_WORK ORDER:_ Find the string "Logic" in the entries and copy each line that has it.

_RECORDS PROVIDED:_
== == ==

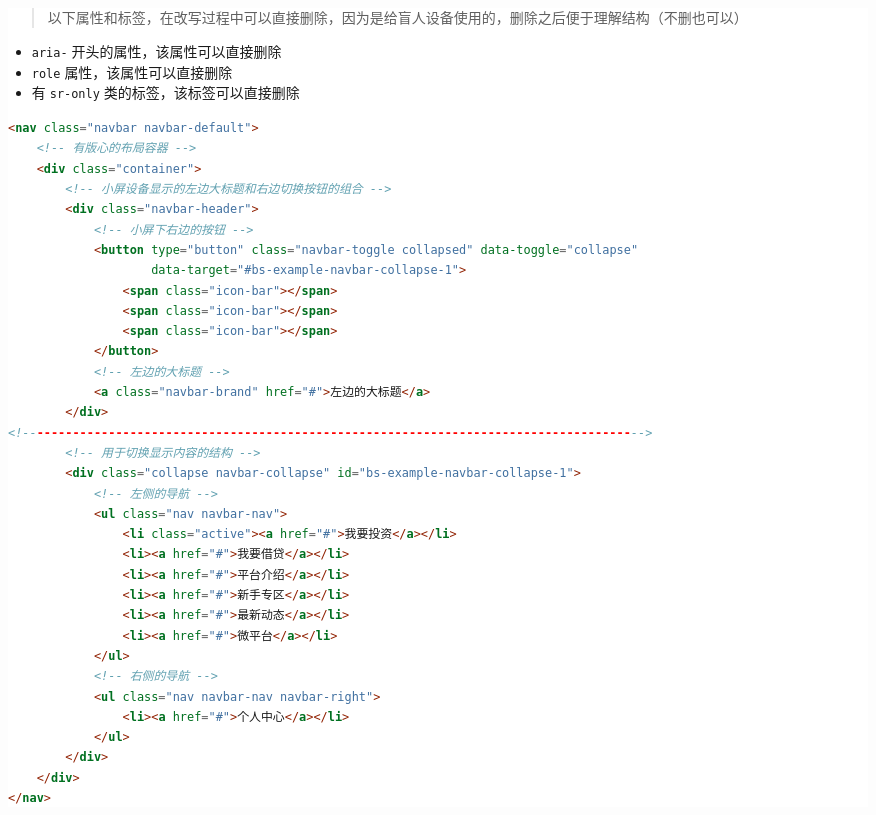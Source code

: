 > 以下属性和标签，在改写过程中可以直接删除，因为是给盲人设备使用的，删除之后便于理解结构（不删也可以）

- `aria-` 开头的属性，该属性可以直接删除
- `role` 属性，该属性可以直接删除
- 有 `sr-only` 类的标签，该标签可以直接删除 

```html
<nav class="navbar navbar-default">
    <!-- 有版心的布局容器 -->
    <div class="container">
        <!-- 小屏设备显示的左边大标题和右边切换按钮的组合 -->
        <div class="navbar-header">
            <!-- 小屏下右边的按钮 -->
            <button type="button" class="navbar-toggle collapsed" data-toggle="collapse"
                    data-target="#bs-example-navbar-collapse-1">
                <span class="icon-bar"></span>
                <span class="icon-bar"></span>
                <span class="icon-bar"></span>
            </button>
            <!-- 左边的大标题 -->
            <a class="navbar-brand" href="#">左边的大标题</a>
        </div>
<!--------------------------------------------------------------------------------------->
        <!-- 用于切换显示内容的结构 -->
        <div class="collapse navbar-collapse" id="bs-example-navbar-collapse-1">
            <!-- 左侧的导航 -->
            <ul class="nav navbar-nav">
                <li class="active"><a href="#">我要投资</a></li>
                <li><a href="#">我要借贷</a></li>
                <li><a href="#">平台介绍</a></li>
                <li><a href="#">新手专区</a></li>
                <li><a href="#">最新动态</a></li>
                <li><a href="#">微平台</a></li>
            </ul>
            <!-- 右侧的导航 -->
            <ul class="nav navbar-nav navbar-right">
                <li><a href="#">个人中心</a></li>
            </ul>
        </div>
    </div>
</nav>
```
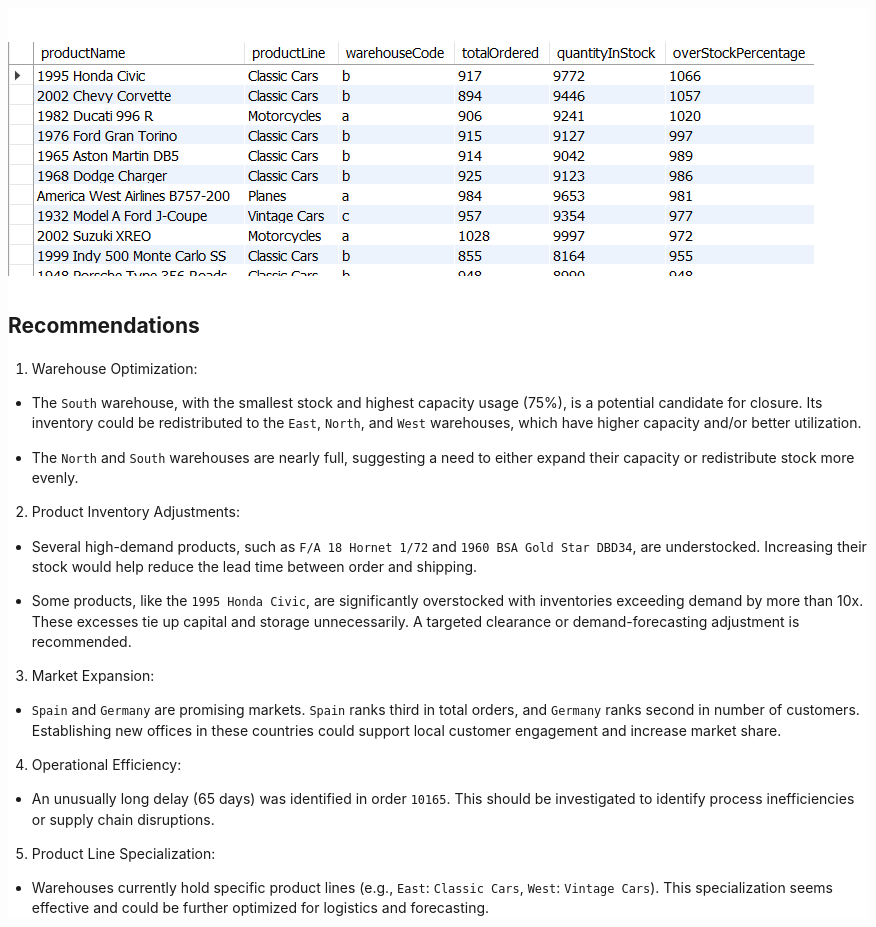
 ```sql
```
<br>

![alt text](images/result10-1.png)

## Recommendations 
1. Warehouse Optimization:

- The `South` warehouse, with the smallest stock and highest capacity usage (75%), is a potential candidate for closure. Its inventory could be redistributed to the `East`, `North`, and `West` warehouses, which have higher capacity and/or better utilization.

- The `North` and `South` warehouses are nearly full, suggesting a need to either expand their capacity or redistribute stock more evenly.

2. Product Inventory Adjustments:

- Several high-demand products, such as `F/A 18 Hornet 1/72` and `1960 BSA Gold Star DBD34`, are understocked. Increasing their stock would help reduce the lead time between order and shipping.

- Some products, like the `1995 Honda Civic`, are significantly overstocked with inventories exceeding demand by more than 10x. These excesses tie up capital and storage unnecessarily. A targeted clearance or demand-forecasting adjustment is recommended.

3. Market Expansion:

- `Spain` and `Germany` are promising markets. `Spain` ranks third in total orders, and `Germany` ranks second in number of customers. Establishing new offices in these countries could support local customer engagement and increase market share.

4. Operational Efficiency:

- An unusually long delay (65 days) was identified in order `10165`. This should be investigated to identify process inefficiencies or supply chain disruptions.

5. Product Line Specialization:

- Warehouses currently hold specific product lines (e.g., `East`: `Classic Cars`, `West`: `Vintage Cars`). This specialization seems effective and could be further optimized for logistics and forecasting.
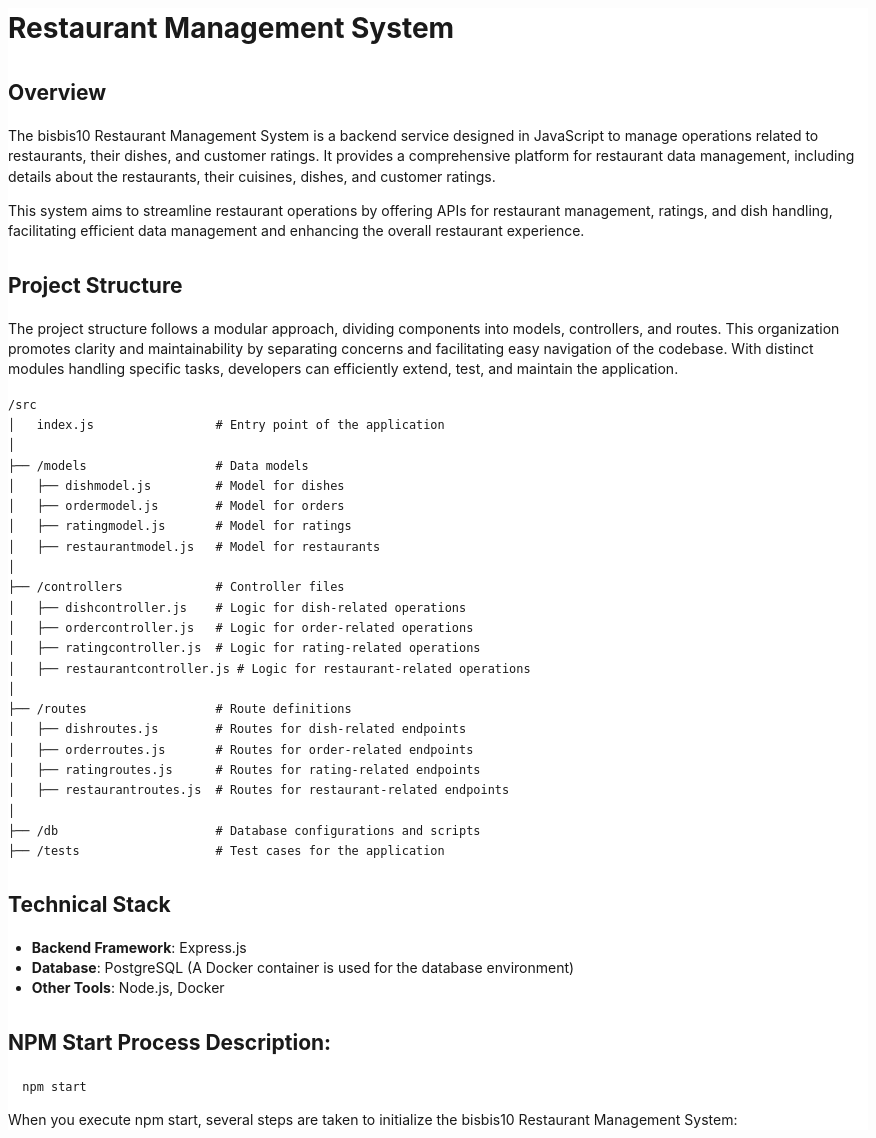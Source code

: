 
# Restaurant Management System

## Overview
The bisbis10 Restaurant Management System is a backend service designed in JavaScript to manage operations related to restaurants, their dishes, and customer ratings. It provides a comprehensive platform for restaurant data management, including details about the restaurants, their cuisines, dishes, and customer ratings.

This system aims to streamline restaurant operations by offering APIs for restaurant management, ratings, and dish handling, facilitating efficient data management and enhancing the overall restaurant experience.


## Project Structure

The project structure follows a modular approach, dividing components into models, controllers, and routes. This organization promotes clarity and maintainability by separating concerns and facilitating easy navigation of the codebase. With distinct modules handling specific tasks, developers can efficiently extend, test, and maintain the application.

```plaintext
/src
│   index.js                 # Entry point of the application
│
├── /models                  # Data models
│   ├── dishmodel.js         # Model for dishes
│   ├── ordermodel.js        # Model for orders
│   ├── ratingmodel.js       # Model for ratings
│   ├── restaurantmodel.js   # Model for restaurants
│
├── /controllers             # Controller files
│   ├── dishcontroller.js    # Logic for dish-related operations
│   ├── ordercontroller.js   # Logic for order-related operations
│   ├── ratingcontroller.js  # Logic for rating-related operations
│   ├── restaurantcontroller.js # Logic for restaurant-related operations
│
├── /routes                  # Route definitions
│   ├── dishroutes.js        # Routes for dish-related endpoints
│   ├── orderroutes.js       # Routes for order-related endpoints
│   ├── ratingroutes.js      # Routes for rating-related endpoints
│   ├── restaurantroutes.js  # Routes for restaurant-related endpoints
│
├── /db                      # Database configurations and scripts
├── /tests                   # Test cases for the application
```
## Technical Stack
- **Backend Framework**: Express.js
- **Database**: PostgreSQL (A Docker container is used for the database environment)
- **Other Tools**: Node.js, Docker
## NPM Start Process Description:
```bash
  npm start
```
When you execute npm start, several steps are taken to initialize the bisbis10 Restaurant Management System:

== == ==

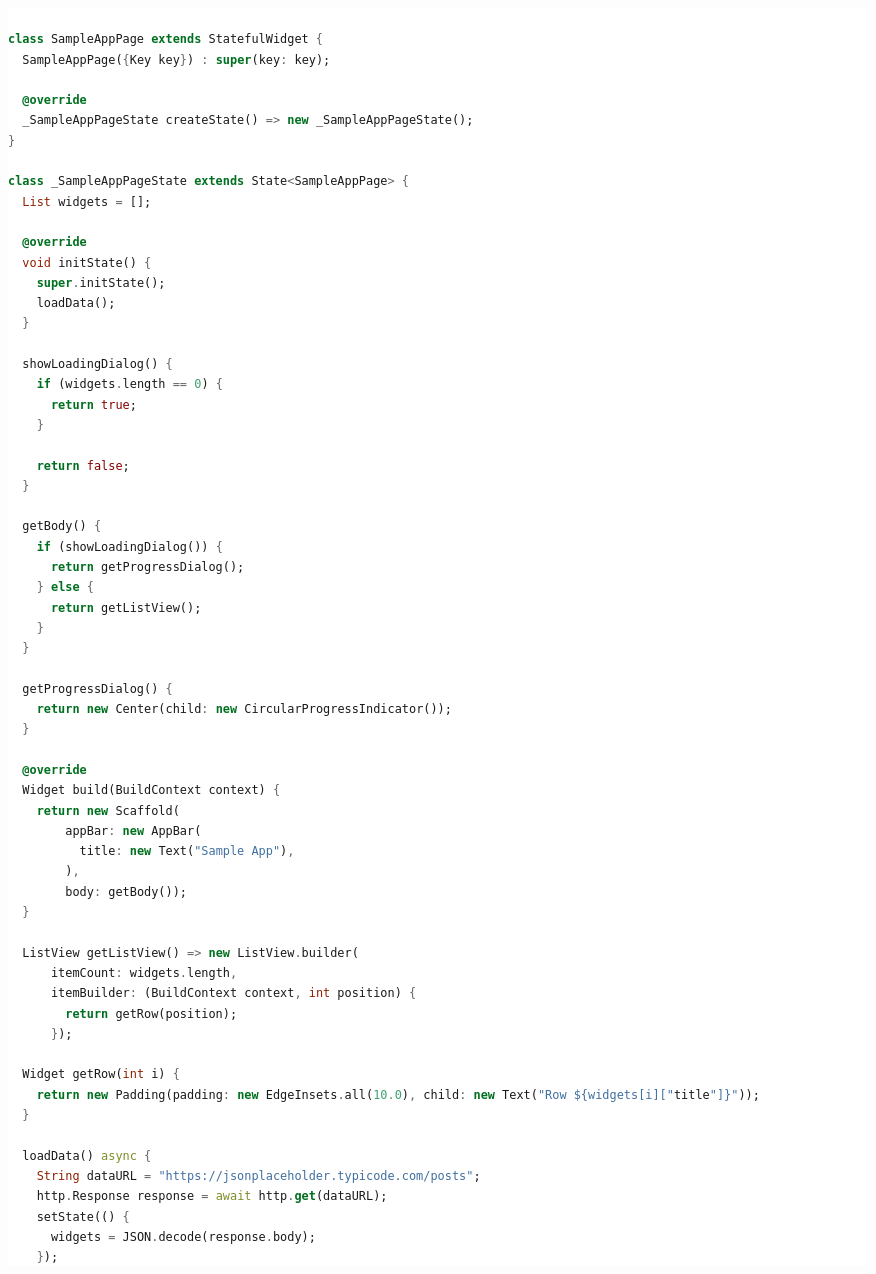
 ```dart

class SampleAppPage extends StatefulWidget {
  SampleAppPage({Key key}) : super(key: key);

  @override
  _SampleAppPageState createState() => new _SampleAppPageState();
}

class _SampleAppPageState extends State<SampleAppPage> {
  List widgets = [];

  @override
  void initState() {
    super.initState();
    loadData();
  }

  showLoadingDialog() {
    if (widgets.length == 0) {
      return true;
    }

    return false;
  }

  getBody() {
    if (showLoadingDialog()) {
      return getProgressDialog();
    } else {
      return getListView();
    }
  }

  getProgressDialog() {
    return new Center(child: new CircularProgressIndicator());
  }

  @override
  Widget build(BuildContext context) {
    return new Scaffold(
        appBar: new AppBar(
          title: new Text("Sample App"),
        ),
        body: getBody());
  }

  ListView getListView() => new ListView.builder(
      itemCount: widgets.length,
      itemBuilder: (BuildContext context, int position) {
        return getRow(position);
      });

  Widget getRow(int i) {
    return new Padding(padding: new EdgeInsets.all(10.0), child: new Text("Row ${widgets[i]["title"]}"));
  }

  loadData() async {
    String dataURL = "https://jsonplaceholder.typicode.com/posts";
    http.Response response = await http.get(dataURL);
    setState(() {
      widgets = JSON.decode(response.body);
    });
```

== == ==

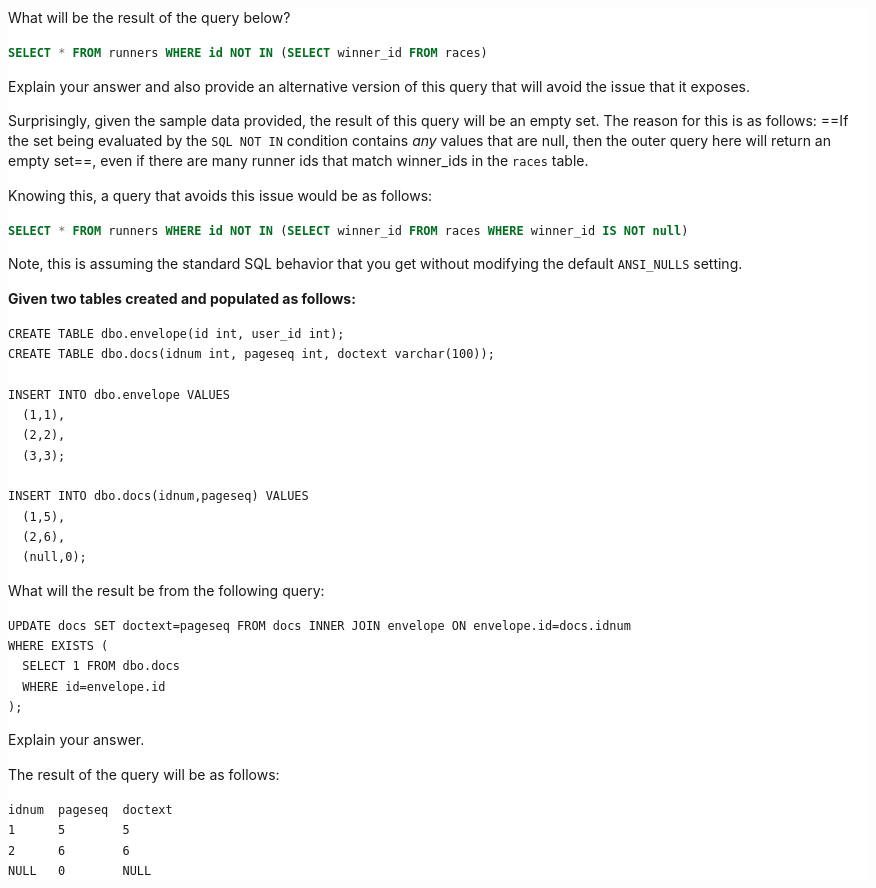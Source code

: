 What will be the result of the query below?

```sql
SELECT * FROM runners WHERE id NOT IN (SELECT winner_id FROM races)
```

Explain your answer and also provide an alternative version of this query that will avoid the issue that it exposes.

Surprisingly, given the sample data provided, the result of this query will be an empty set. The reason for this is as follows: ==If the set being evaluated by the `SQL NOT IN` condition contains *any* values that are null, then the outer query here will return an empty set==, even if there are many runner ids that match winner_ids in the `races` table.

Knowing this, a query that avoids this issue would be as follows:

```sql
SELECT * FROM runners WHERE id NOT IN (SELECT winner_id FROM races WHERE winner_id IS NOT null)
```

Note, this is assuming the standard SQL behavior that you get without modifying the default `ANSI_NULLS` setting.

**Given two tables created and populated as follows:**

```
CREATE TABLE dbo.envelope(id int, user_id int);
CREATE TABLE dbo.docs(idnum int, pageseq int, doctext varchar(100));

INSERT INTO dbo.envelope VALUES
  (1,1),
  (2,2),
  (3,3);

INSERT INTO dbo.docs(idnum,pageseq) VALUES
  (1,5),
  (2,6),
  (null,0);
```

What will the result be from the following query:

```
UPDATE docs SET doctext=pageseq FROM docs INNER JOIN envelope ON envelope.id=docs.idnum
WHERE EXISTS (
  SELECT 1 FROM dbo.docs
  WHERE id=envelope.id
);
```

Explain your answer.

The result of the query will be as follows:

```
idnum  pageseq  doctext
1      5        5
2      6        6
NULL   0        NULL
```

== == ==

_RESPONSE AREA:_
│   ├── dishcontroller.js    # Logic for dish-related operations
│   ├── ordercontroller.js   # Logic for order-related operations
│   ├── ratingcontroller.js  # Logic for rating-related operations
│   ├── restaurantcontroller.js # Logic for restaurant-related operations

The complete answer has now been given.